____ Extracted data
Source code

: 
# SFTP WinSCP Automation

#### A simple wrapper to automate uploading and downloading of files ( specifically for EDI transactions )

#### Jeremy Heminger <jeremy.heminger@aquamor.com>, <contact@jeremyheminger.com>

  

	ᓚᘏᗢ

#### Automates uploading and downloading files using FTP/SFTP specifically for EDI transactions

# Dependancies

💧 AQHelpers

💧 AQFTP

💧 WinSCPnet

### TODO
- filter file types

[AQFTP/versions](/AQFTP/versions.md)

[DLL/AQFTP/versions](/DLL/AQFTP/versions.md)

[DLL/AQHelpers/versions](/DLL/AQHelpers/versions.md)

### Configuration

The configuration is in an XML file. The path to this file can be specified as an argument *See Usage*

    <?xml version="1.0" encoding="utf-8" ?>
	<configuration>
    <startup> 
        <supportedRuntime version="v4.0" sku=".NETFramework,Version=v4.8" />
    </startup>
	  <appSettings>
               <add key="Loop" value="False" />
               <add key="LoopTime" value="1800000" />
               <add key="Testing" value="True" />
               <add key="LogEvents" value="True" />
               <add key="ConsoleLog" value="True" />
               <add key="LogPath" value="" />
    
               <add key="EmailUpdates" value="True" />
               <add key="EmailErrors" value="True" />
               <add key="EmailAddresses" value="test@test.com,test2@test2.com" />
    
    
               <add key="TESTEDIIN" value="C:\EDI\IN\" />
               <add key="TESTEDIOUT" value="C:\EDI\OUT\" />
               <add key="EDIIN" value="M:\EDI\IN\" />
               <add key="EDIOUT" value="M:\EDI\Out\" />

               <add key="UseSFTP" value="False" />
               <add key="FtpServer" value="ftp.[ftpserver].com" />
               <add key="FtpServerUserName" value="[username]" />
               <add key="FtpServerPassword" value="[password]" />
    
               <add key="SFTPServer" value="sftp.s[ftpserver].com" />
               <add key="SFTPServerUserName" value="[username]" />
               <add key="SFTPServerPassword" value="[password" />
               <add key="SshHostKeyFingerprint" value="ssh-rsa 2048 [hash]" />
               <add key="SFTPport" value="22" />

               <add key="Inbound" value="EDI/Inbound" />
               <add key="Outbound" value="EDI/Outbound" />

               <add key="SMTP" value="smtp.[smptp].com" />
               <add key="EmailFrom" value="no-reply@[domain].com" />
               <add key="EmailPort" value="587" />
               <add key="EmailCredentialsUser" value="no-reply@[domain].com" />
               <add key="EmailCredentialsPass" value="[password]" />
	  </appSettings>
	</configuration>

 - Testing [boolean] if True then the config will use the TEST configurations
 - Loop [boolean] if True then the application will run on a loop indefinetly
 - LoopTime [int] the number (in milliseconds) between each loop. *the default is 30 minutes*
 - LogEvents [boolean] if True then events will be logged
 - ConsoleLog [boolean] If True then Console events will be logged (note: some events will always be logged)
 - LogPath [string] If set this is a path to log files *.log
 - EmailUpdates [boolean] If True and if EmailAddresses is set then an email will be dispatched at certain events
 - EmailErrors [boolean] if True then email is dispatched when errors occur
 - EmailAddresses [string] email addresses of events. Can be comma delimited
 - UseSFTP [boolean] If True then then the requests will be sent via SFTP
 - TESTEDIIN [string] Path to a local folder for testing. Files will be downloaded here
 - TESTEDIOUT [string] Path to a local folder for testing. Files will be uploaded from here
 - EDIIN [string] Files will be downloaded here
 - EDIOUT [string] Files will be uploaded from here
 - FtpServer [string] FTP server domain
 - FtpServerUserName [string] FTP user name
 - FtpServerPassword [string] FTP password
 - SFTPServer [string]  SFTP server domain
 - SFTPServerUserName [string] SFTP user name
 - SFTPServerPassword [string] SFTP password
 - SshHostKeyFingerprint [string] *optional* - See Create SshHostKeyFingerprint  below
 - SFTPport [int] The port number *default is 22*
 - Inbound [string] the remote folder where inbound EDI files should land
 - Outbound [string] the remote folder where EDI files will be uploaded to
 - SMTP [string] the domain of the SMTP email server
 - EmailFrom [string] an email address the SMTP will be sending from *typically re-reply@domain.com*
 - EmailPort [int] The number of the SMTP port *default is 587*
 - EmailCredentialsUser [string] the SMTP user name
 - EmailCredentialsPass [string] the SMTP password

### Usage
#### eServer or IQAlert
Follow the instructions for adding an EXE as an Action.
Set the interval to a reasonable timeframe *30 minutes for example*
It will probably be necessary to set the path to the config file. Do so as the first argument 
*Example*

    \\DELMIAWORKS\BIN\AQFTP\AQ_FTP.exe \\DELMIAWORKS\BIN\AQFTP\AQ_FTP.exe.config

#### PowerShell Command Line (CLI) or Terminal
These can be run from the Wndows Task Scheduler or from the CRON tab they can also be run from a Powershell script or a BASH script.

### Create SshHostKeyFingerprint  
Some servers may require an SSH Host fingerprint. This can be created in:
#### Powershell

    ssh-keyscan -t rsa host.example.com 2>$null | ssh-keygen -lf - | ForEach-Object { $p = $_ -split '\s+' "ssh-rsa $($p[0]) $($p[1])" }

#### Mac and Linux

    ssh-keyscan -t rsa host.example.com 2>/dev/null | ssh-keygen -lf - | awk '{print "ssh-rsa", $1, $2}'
________
Print exactly the lines above, between the one holding "- EDIOUT [string]" and the one holding "- EmailFrom [string]", inclusive, and nothing besides.

 - EDIOUT [string] Files will be uploaded from here
 - FtpServer [string] FTP server domain
 - FtpServerUserName [string] FTP user name
 - FtpServerPassword [string] FTP password
 - SFTPServer [string]  SFTP server domain
 - SFTPServerUserName [string] SFTP user name
 - SFTPServerPassword [string] SFTP password
 - SshHostKeyFingerprint [string] *optional* - See Create SshHostKeyFingerprint  below
 - SFTPport [int] The port number *default is 22*
 - Inbound [string] the remote folder where inbound EDI files should land
 - Outbound [string] the remote folder where EDI files will be uploaded to
 - SMTP [string] the domain of the SMTP email server
 - EmailFrom [string] an email address the SMTP will be sending from *typically re-reply@domain.com*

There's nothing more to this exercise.